Tanta agitação governamental deixa-me confusa. Tantos são os problemas para resolver na nossa economia e na nossa sociedade que me fazem lamentar profundamente esta turbulência e a tão forte prevalência dos seus ecos, junto da opinião pública portuguesa. Mudem-se os ministros, os secretários de estado e os assessores, reforce-se ou refunde-se o Governo como se entender, mas foquemo-nos no essencial.
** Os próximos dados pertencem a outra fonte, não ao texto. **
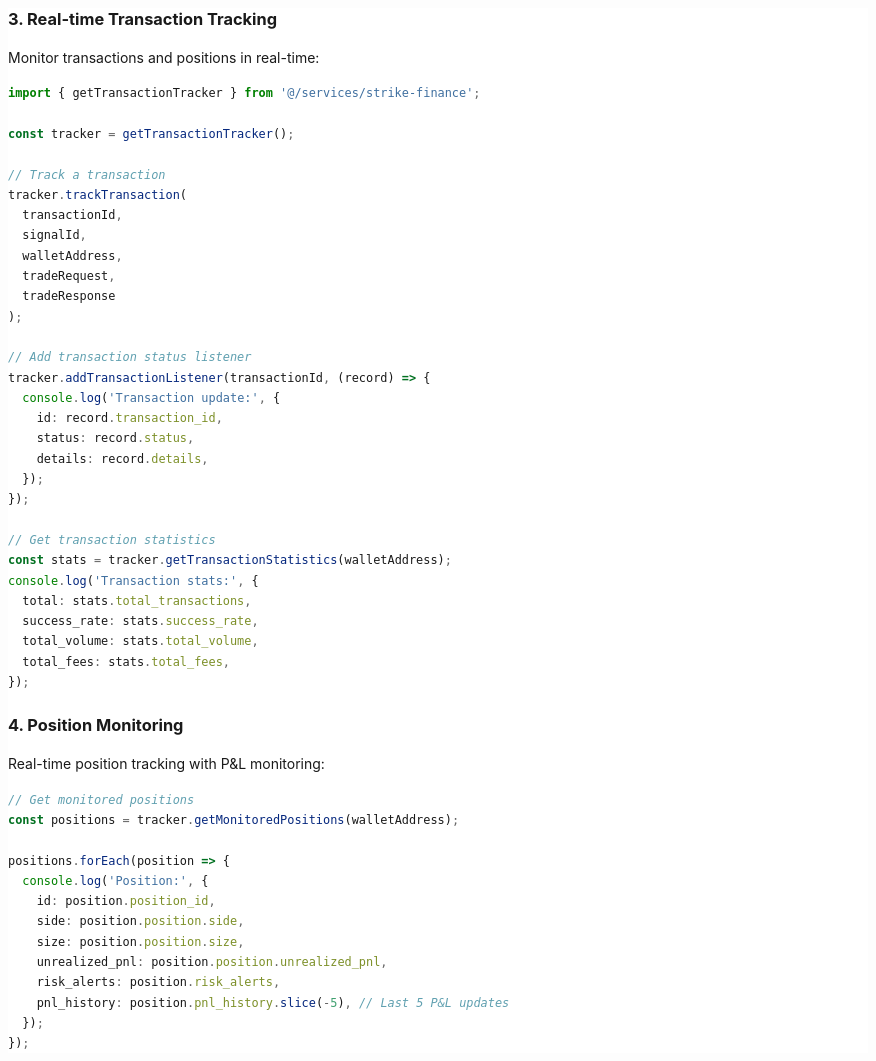 ### 3. Real-time Transaction Tracking

Monitor transactions and positions in real-time:

```typescript
import { getTransactionTracker } from '@/services/strike-finance';

const tracker = getTransactionTracker();

// Track a transaction
tracker.trackTransaction(
  transactionId,
  signalId,
  walletAddress,
  tradeRequest,
  tradeResponse
);

// Add transaction status listener
tracker.addTransactionListener(transactionId, (record) => {
  console.log('Transaction update:', {
    id: record.transaction_id,
    status: record.status,
    details: record.details,
  });
});

// Get transaction statistics
const stats = tracker.getTransactionStatistics(walletAddress);
console.log('Transaction stats:', {
  total: stats.total_transactions,
  success_rate: stats.success_rate,
  total_volume: stats.total_volume,
  total_fees: stats.total_fees,
});
```

### 4. Position Monitoring

Real-time position tracking with P&L monitoring:

```typescript
// Get monitored positions
const positions = tracker.getMonitoredPositions(walletAddress);

positions.forEach(position => {
  console.log('Position:', {
    id: position.position_id,
    side: position.position.side,
    size: position.position.size,
    unrealized_pnl: position.position.unrealized_pnl,
    risk_alerts: position.risk_alerts,
    pnl_history: position.pnl_history.slice(-5), // Last 5 P&L updates
  });
});
```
Objetivamente, este Governo tem condições para tratar das mudanças estruturais de que o país necessita e pode fazê-lo, porque tem uma maioria absoluta. Maioria absoluta, legitimada nas urnas, costuma ser sinónimo de estabilidade e de desobstrução à condução do país de acordo com a vontade expressa pela população.  Naturalmente que o bom senso recomenda fazê-lo em cooperação construtiva com as demais forças parlamentares, em particular nos temas que são estruturantes para a economia portuguesa. Afinal, não queremos todos o mesmo? Não queremos todos uma sociedade mais próspera e justa na repartição dos benefícios do crescimento económico? Uma sociedade desenvolvida em todas as suas dimensões?

Falemos então do essencial e, hoje, elejo mais uma vez o PRR. Recordo os 15,7 mil milhões de euros a fundo perdido e o reforço destes fundos que decorrem da necessidade de acorrer às consequências económicas pós-Covid e da guerra na Ucrânia, que tem como um dos aspetos mais importantes, a inflação instalada. Trata-se de um valor decisivo de que o país dispõe para afetar à economia, em investimentos na saúde, na educação, no setor social, na habitação acessível, na digitalização, na transição climática e em todas as restantes agendas mobilizadoras, e que se apresenta como crucial para as transformações necessárias na economia portuguesa.

Há, contudo, prazos para a sua execução e, apesar de os mesmos estarem dilatados fruto da situação económica internacional, vejo uma preocupação não suficientemente consequente com a evolução da sua aplicação, não obstante as preocupações públicas manifestadas pelo Presidente da República, pelo Governador do Banco de Portugal, ou pelo Conselho das Finanças Públicas.

A consulta de alguns dados do passado, permite confirmar o nosso histórico de grandes dificuldades, no que diz respeito à execução atempada dos fundos comunitários. A questão coloca-se também em relação ao PRR. Portugal viu aprovado, recentemente, a segunda tranche de fundos no valor de 1,7 mil milhões de euros, que se prevê esteja disponível no início do ano de 2023. Esta segunda tranche significa que, com o montante validado pela Comissão Europeia na primeira tranche, o valor global já validado ascenda a 3,4 mil milhões, isto é, cerca de 21% do total de fundos disponíveis.

Nas solicitações de fundos à Comissão Europeia não divergimos dos outros países. Mas, estes valores correspondem a fundos libertados e não a fundos executados. Na realidade, apenas cerca de 7% dos fundos foram já executados, o que não é um valor muito entusiástico, apesar do prazo de execução do PRR ter sido prorrogado até 2026. Aduzem-se os argumentos de que por efeito da inflação o custo dos projetos subiu de forma significativa e que isso tem sido uma das razões para a baixa taxa de execução. Em todo o caso, não nos devemos reter apenas nos argumentos, revejam-se as condições financeiras dos projetos, adaptemo-nos à realidade dinâmica e saibamos ultrapassar estes constrangimentos.

Estamos muito aquém do que devíamos na execução dos fundos do PRR, e uma preocupação legítima é a de se alguma vez os conseguiremos utilizar na totalidade. Neste contexto, assume-se de grande relevância o país ter uma task-force ativa na gestão dos fundos comunitários, mais interventiva, com maior eficácia de monitorização e capaz de um maior acompanhamento, que permita identificar onde se encontram as fragilidades processuais e outras e ser capaz de agir e decidir no seio de uma realidade extremamente volátil.

Esperemos que com o virar do ano o nosso foco seja o essencial e não as polémicas governamentais. Essas dispensamo-las de forma veemente. Precisamos urgentemente de usufruir dos impactos económicos positivos e decisivos do Plano de Recuperação e Resiliência e para isso há que eleger como prioridade o acelerar da sua execução.